Material provided ->
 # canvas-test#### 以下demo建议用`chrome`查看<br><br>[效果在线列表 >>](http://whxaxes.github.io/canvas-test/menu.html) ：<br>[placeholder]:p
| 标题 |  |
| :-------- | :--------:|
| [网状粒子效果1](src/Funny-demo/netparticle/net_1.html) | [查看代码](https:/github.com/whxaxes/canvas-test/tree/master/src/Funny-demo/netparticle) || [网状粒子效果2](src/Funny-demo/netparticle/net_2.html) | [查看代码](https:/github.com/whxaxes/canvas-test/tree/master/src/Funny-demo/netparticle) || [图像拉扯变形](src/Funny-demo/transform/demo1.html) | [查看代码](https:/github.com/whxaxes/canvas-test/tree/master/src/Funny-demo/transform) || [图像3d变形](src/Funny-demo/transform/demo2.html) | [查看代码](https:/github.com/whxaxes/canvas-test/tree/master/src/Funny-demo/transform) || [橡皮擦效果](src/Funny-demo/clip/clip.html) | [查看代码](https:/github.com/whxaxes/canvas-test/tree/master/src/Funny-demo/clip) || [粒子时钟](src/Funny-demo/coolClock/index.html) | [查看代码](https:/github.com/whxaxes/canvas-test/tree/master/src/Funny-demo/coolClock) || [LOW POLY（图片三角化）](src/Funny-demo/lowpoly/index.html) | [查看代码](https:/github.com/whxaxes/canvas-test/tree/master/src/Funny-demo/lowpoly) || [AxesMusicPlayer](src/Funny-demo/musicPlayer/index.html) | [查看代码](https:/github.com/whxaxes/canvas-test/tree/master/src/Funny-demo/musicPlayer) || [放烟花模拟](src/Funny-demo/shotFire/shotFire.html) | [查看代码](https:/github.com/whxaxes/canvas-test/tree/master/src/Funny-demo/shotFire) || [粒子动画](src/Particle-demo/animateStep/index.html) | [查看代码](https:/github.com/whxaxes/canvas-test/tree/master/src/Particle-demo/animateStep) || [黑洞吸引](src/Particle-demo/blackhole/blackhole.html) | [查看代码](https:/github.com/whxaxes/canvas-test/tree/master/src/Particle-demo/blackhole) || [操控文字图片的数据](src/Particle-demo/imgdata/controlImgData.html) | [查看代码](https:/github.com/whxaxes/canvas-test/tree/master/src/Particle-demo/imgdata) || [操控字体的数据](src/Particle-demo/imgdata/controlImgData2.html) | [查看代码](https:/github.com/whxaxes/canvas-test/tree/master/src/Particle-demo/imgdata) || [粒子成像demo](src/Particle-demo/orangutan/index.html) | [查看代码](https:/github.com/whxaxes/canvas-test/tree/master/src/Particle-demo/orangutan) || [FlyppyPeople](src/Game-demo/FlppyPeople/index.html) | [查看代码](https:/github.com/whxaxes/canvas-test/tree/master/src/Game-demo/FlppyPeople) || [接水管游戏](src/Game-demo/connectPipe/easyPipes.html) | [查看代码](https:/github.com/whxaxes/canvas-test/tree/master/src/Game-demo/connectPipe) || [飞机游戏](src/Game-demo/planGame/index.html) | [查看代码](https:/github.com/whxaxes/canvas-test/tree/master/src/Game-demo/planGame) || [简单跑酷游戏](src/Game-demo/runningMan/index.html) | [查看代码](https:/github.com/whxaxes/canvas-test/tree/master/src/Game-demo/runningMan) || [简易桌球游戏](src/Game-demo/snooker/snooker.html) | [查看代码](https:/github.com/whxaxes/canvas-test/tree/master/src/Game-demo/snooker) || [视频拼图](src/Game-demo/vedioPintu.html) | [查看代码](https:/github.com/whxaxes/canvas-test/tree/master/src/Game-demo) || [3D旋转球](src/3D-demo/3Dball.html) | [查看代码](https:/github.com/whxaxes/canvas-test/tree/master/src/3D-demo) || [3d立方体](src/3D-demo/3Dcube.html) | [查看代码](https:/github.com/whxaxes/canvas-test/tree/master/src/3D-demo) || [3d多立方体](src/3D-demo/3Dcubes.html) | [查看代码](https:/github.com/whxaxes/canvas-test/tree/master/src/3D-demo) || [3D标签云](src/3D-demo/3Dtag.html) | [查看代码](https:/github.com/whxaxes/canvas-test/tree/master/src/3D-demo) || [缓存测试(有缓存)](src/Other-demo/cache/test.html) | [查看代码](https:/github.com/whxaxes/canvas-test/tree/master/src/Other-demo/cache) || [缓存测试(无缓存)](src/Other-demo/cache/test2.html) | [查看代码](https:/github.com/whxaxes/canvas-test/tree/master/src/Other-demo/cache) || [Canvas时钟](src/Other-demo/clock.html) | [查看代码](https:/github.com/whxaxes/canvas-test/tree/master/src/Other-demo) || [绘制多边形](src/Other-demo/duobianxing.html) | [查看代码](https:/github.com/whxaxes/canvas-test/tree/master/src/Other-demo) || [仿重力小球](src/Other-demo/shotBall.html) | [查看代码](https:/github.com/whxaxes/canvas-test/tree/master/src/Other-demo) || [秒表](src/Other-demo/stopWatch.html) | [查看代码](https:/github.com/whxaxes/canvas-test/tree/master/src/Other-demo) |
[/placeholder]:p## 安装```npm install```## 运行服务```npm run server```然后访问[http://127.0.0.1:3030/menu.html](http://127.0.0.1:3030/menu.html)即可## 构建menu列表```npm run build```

Work to complete -> Copy down the material above exactly as it is.

Result of this exercise ->
 # canvas-test#### 以下demo建议用`chrome`查看<br><br>[效果在线列表 >>](http://whxaxes.github.io/canvas-test/menu.html) ：<br>[placeholder]:p
| 标题 |  |
| :-------- | :--------:|
| [网状粒子效果1](src/Funny-demo/netparticle/net_1.html) | [查看代码](https:/github.com/whxaxes/canvas-test/tree/master/src/Funny-demo/netparticle) || [网状粒子效果2](src/Funny-demo/netparticle/net_2.html) | [查看代码](https:/github.com/whxaxes/canvas-test/tree/master/src/Funny-demo/netparticle) || [图像拉扯变形](src/Funny-demo/transform/demo1.html) | [查看代码](https:/github.com/whxaxes/canvas-test/tree/master/src/Funny-demo/transform) || [图像3d变形](src/Funny-demo/transform/demo2.html) | [查看代码](https:/github.com/whxaxes/canvas-test/tree/master/src/Funny-demo/transform) || [橡皮擦效果](src/Funny-demo/clip/clip.html) | [查看代码](https:/github.com/whxaxes/canvas-test/tree/master/src/Funny-demo/clip) || [粒子时钟](src/Funny-demo/coolClock/index.html) | [查看代码](https:/github.com/whxaxes/canvas-test/tree/master/src/Funny-demo/coolClock) || [LOW POLY（图片三角化）](src/Funny-demo/lowpoly/index.html) | [查看代码](https:/github.com/whxaxes/canvas-test/tree/master/src/Funny-demo/lowpoly) || [AxesMusicPlayer](src/Funny-demo/musicPlayer/index.html) | [查看代码](https:/github.com/whxaxes/canvas-test/tree/master/src/Funny-demo/musicPlayer) || [放烟花模拟](src/Funny-demo/shotFire/shotFire.html) | [查看代码](https:/github.com/whxaxes/canvas-test/tree/master/src/Funny-demo/shotFire) || [粒子动画](src/Particle-demo/animateStep/index.html) | [查看代码](https:/github.com/whxaxes/canvas-test/tree/master/src/Particle-demo/animateStep) || [黑洞吸引](src/Particle-demo/blackhole/blackhole.html) | [查看代码](https:/github.com/whxaxes/canvas-test/tree/master/src/Particle-demo/blackhole) || [操控文字图片的数据](src/Particle-demo/imgdata/controlImgData.html) | [查看代码](https:/github.com/whxaxes/canvas-test/tree/master/src/Particle-demo/imgdata) || [操控字体的数据](src/Particle-demo/imgdata/controlImgData2.html) | [查看代码](https:/github.com/whxaxes/canvas-test/tree/master/src/Particle-demo/imgdata) || [粒子成像demo](src/Particle-demo/orangutan/index.html) | [查看代码](https:/github.com/whxaxes/canvas-test/tree/master/src/Particle-demo/orangutan) || [FlyppyPeople](src/Game-demo/FlppyPeople/index.html) | [查看代码](https:/github.com/whxaxes/canvas-test/tree/master/src/Game-demo/FlppyPeople) || [接水管游戏](src/Game-demo/connectPipe/easyPipes.html) | [查看代码](https:/github.com/whxaxes/canvas-test/tree/master/src/Game-demo/connectPipe) || [飞机游戏](src/Game-demo/planGame/index.html) | [查看代码](https:/github.com/whxaxes/canvas-test/tree/master/src/Game-demo/planGame) || [简单跑酷游戏](src/Game-demo/runningMan/index.html) | [查看代码](https:/github.com/whxaxes/canvas-test/tree/master/src/Game-demo/runningMan) || [简易桌球游戏](src/Game-demo/snooker/snooker.html) | [查看代码](https:/github.com/whxaxes/canvas-test/tree/master/src/Game-demo/snooker) || [视频拼图](src/Game-demo/vedioPintu.html) | [查看代码](https:/github.com/whxaxes/canvas-test/tree/master/src/Game-demo) || [3D旋转球](src/3D-demo/3Dball.html) | [查看代码](https:/github.com/whxaxes/canvas-test/tree/master/src/3D-demo) || [3d立方体](src/3D-demo/3Dcube.html) | [查看代码](https:/github.com/whxaxes/canvas-test/tree/master/src/3D-demo) || [3d多立方体](src/3D-demo/3Dcubes.html) | [查看代码](https:/github.com/whxaxes/canvas-test/tree/master/src/3D-demo) || [3D标签云](src/3D-demo/3Dtag.html) | [查看代码](https:/github.com/whxaxes/canvas-test/tree/master/src/3D-demo) || [缓存测试(有缓存)](src/Other-demo/cache/test.html) | [查看代码](https:/github.com/whxaxes/canvas-test/tree/master/src/Other-demo/cache) || [缓存测试(无缓存)](src/Other-demo/cache/test2.html) | [查看代码](https:/github.com/whxaxes/canvas-test/tree/master/src/Other-demo/cache) || [Canvas时钟](src/Other-demo/clock.html) | [查看代码](https:/github.com/whxaxes/canvas-test/tree/master/src/Other-demo) || [绘制多边形](src/Other-demo/duobianxing.html) | [查看代码](https:/github.com/whxaxes/canvas-test/tree/master/src/Other-demo) || [仿重力小球](src/Other-demo/shotBall.html) | [查看代码](https:/github.com/whxaxes/canvas-test/tree/master/src/Other-demo) || [秒表](src/Other-demo/stopWatch.html) | [查看代码](https:/github.com/whxaxes/canvas-test/tree/master/src/Other-demo) |
[/placeholder]:p## 安装```npm install```## 运行服务```npm run server```然后访问[http://127.0.0.1:3030/menu.html](http://127.0.0.1:3030/menu.html)即可## 构建menu列表```npm run build```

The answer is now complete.